Developed and produced by BAE Systems Hägglunds, the turret system can add indirect fire capability to any suitable wheeled or tracked vehicle. A full-scale version of the CV90 Mjölner is on show at DSEI 2019, with support from Swedish Army personnel.

“Mjölner is a step-change solution on the battlefield – a turret system that is easy to train, simple to use, and highly effective,” said Tommy Gustafsson-Rask, General Manager for BAE Systems Hägglunds.

“Having the latest variant of the versatile CV90 on display at DSEI, with the support of our FMV customer, is proof of BAE Systems’ ability to deliver new technology milestones to a demanding program schedule.”

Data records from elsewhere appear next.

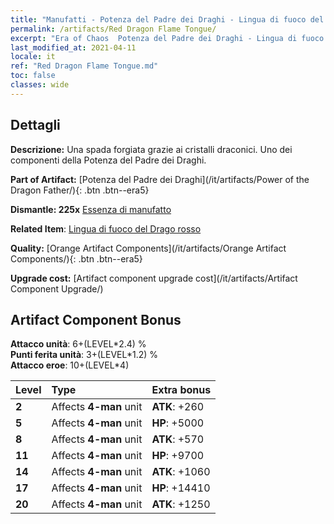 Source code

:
 ```yaml
---
title: "Manufatti - Potenza del Padre dei Draghi - Lingua di fuoco del Drago rosso"
permalink: /artifacts/Red Dragon Flame Tongue/
excerpt: "Era of Chaos  Potenza del Padre dei Draghi - Lingua di fuoco del Drago rosso. Una spada forgiata grazie ai cristalli draconici. Uno dei componenti della Potenza del Padre dei Draghi."
last_modified_at: 2021-04-11
locale: it
ref: "Red Dragon Flame Tongue.md"
toc: false
classes: wide
---
```




## Dettagli

 **Descrizione:** Una spada forgiata grazie ai cristalli draconici. Uno dei componenti della Potenza del Padre dei Draghi.

 **Part of Artifact:** [Potenza del Padre dei Draghi](/it/artifacts/Power of the Dragon Father/){: .btn .btn--era5}

 **Dismantle: 225x** [Essenza di manufatto](/it/Items/con_905/)

 **Related Item**: [Lingua di fuoco del Drago rosso](/it/Items/art_146/)

 **Quality:** [Orange Artifact Components](/it/artifacts/Orange Artifact Components/){: .btn .btn--era5}

 **Upgrade cost:** [Artifact component upgrade cost](/it/artifacts/Artifact Component Upgrade/)

## Artifact Component Bonus

  **Attacco unità**: 6+(LEVEL\*2.4) %<br/>**Punti ferita unità**: 3+(LEVEL\*1.2) %<br/>**Attacco eroe**: 10+(LEVEL\*4)

  |  Level  | Type |    Extra bonus  | 
  |:--------|:-----|:----------------| 
  | **2** | Affects **4-man** unit | **ATK**: +260 | 
  | **5** | Affects **4-man** unit | **HP**: +5000 | 
  | **8** | Affects **4-man** unit | **ATK**: +570 | 
  | **11** | Affects **4-man** unit | **HP**: +9700 | 
  | **14** | Affects **4-man** unit | **ATK**: +1060 | 
  | **17** | Affects **4-man** unit | **HP**: +14410 | 
  | **20** | Affects **4-man** unit | **ATK**: +1250 |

BAE say that Mjölner’s mechanical loading system can rapidly and reliably reload two smoothbore 120mm gun barrels on the vehicle in all combat conditions.

“Targets can be effectively engaged over a wide range distances through a full 60-degree frontal engagement arch without the complexity and cost of powered turret rotation, and with an effective elevating range of 45 to 83 degrees.”

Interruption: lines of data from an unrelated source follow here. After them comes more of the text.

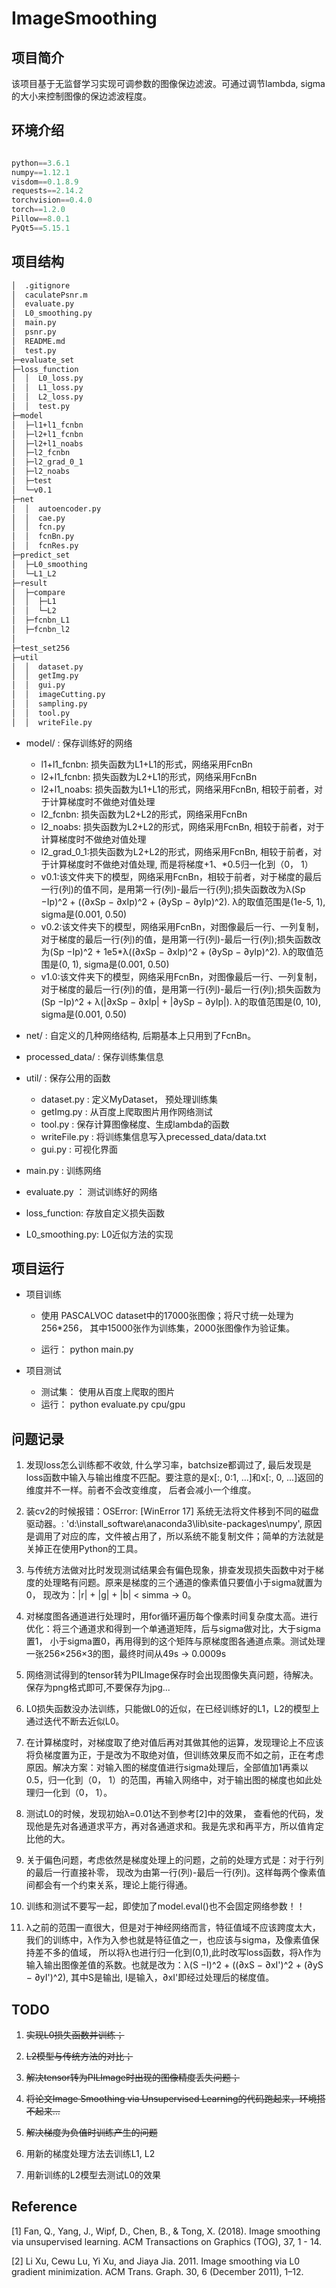 # ImageSmoothing

## 项目简介

该项目基于无监督学习实现可调参数的图像保边滤波。可通过调节lambda, sigma的大小来控制图像的保边滤波程度。

## 环境介绍

```python

python==3.6.1
numpy==1.12.1
visdom==0.1.8.9
requests==2.14.2
torchvision==0.4.0
torch==1.2.0
Pillow==8.0.1
PyQt5==5.15.1

```

## 项目结构

```sh
│  .gitignore
│  caculatePsnr.m
│  evaluate.py
│  L0_smoothing.py
│  main.py
│  psnr.py
│  README.md
│  test.py
├─evaluate_set
├─loss_function
│  │  L0_loss.py
│  │  L1_loss.py
│  │  L2_loss.py
│  │  test.py
├─model
│  ├─l1+l1_fcnbn
│  ├─l2+l1_fcnbn
│  ├─l2+l1_noabs
│  ├─l2_fcnbn
│  ├─l2_grad_0_1
│  ├─l2_noabs
│  ├─test
│  └─v0.1
├─net
│  │  autoencoder.py
│  │  cae.py
│  │  fcn.py
│  │  fcnBn.py
│  │  fcnRes.py
├─predict_set
│  ├─L0_smoothing
│  └─L1_L2
├─result
│  ├─compare
│  │  ├─L1
│  │  └─L2
│  ├─fcnbn_L1
│  ├─fcnbn_l2
│
├─test_set256
├─util
│  │  dataset.py
│  │  getImg.py
│  │  gui.py
│  │  imageCutting.py
│  │  sampling.py
│  │  tool.py
│  │  writeFile.py
```

+ model/ :  保存训练好的网络
  
  + l1+l1_fcnbn: 损失函数为L1+L1的形式，网络采用FcnBn
  + l2+l1_fcnbn: 损失函数为L2+L1的形式，网络采用FcnBn
  + l2+l1_noabs: 损失函数为L1+L1的形式，网络采用FcnBn, 相较于前者，对于计算梯度时不做绝对值处理
  + l2_fcnbn: 损失函数为L2+L2的形式，网络采用FcnBn
  + l2_noabs: 损失函数为L2+L2的形式，网络采用FcnBn, 相较于前者，对于计算梯度时不做绝对值处理
  + l2_grad_0_1:损失函数为L2+L2的形式，网络采用FcnBn, 相较于前者，对于计算梯度时不做绝对值处理, 而是将梯度+1、*0.5归一化到（0， 1）
  + v0.1:该文件夹下的模型，网络采用FcnBn，相较于前者，对于梯度的最后一行(列)的值不同，是用第一行(列)-最后一行(列);损失函数改为λ(Sp −Ip)^2 + ((∂xSp − ∂xIp)^2 + (∂ySp − ∂yIp)^2). λ的取值范围是(1e-5, 1), sigma是(0.001, 0.50)
  + v0.2:该文件夹下的模型，网络采用FcnBn，对图像最后一行、一列复制，对于梯度的最后一行(列)的值，是用第一行(列)-最后一行(列);损失函数改为(Sp −Ip)^2 + 1e5*λ((∂xSp − ∂xIp)^2 + (∂ySp − ∂yIp)^2). λ的取值范围是(0, 1), sigma是(0.001, 0.50)
  + v1.0:该文件夹下的模型，网络采用FcnBn，对图像最后一行、一列复制，对于梯度的最后一行(列)的值，是用第一行(列)-最后一行(列);损失函数为(Sp −Ip)^2 + λ(|∂xSp − ∂xIp| + |∂ySp − ∂yIp|). λ的取值范围是(0, 10), sigma是(0.001, 0.50)

+ net/ : 自定义的几种网络结构, 后期基本上只用到了FcnBn。

+ processed_data/ : 保存训练集信息

+ util/ : 保存公用的函数
  + dataset.py : 定义MyDataset， 预处理训练集
  + getImg.py : 从百度上爬取图片用作网络测试
  + tool.py : 保存计算图像梯度、生成lambda的函数
  + writeFile.py : 将训练集信息写入precessed_data/data.txt
  + gui.py : 可视化界面  

+ main.py : 训练网络

+ evaluate.py ： 测试训练好的网络

+ loss_function: 存放自定义损失函数

+ L0_smoothing.py: L0近似方法的实现

## 项目运行

+ 项目训练
  + 使用 PASCALVOC dataset中的17000张图像；将尺寸统一处理为256*256， 其中15000张作为训练集，2000张图像作为验证集。
  
  + 运行： python main.py

+ 项目测试
  + 测试集： 使用从百度上爬取的图片
  + 运行： python evaluate.py cpu/gpu

## 问题记录

1. 发现loss怎么训练都不收敛, 什么学习率，batchsize都调过了, 最后发现是loss函数中输入与输出维度不匹配。要注意的是x[:, 0:1, ...]和x[:, 0, ...]返回的维度并不一样。前者不会改变维度， 后者会减小一个维度。

2. 装cv2的时候报错：OSError: [WinError 17] 系统无法将文件移到不同的磁盘驱动器。: 'd:\\install_software\\anaconda3\\lib\\site-packages\\numpy', 原因是调用了对应的库，文件被占用了，所以系统不能复制文件；简单的方法就是关掉正在使用Python的工具。

3. 与传统方法做对比时发现测试结果会有偏色现象，排查发现损失函数中对于梯度的处理略有问题。原来是梯度的三个通道的像素值只要值小于sigma就置为0， 现改为：|r| + |g| + |b| < simma -> 0。

4. 对梯度图各通道进行处理时，用for循环遍历每个像素时间复杂度太高。进行优化：将三个通道求和得到一个单通道矩阵，后与sigma做对比，大于sigma置1， 小于sigma置0，再用得到的这个矩阵与原梯度图各通道点乘。测试处理一张256&times;256&times;3的图，最终时间从49s -> 0.0009s

5. 网络测试得到的tensor转为PILImage保存时会出现图像失真问题，待解决。保存为png格式即可,不要保存为jpg...

6. L0损失函数没办法训练，只能做L0的近似，在已经训练好的L1，L2的模型上通过迭代不断去近似L0。

7. 在计算梯度时，对梯度取了绝对值后再对其做其他的运算，发现理论上不应该将负梯度置为正，于是改为不取绝对值，但训练效果反而不如之前，正在考虑原因。解决方案：对输入图的梯度值进行sigma处理后，全部值加1再乘以0.5，归一化到（0， 1）的范围，再输入网络中，对于输出图的梯度也如此处理归一化到（0， 1）。

8. 测试L0的时候，发现初始λ=0.01达不到参考[2]中的效果， 查看他的代码，发现他是先对各通道求平方，再对各通道求和。我是先求和再平方，所以值肯定比他的大。

9. 关于偏色问题，考虑依然是梯度处理上的问题，之前的处理方式是：对于行列的最后一行直接补零， 现改为由第一行(列)-最后一行(列)。这样每两个像素值间都会有一个约束关系，理论上能行得通。

10. 训练和测试不要写一起，即使加了model.eval()也不会固定网络参数！！

11. λ之前的范围一直很大，但是对于神经网络而言，特征值域不应该跨度太大，我们的训练中，λ作为入参也就是特征值之一，也应该与sigma，及像素值保持差不多的值域， 所以将λ也进行归一化到(0,1),此时改写loss函数，将λ作为输入输出图像差值的系数。也就是改为：λ(S −I)^2 + ((∂xS − ∂xI')^2 + (∂yS − ∂yI')^2), 其中S是输出, I是输入，∂xI'即经过处理后的梯度值。

## TODO

1. ~~实现L0损失函数并训练；~~

2. ~~L2模型与传统方法的对比；~~

3. ~~解决tensor转为PILImage时出现的图像精度丢失问题；~~

4. ~~将论文Image Smoothing via Unsupervised Learning的代码跑起来，环境搭不起来...~~

5. ~~解决梯度为负值时训练产生的问题~~

6. 用新的梯度处理方法去训练L1, L2

7. 用新训练的L2模型去测试L0的效果

## Reference

[1] Fan, Q., Yang, J., Wipf, D., Chen, B., & Tong, X. (2018). Image smoothing via unsupervised learning. ACM Transactions on Graphics (TOG), 37, 1 - 14.

[2] Li Xu, Cewu Lu, Yi Xu, and Jiaya Jia. 2011. Image smoothing via L0 gradient minimization. ACM Trans. Graph. 30, 6 (December 2011), 1–12.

“We are very pleased with the progress of the CV90 program to date, and we are meeting the key milestones for fielding on time, quality and budget,” added Mikael Frisell, Brigadier General/Director Land Systems at the FMV.

“This new variant is a powerful addition to our fleet of CV90s and also helps us prepare our brigades for the future by increasing the vehicles’ lifespan in support of Army capabilities.”

The Mjölner programme for the delivery of 40 vehicle-mounted mortar systems for the Swedish Army’s CV90s started in December 2016. The first four test vehicles were delivered to Sweden in February 2019 for training and validation; these vehicles are now certified for operational use.

Final delivery of the remaining vehicles will be completed during 2020, say BAE.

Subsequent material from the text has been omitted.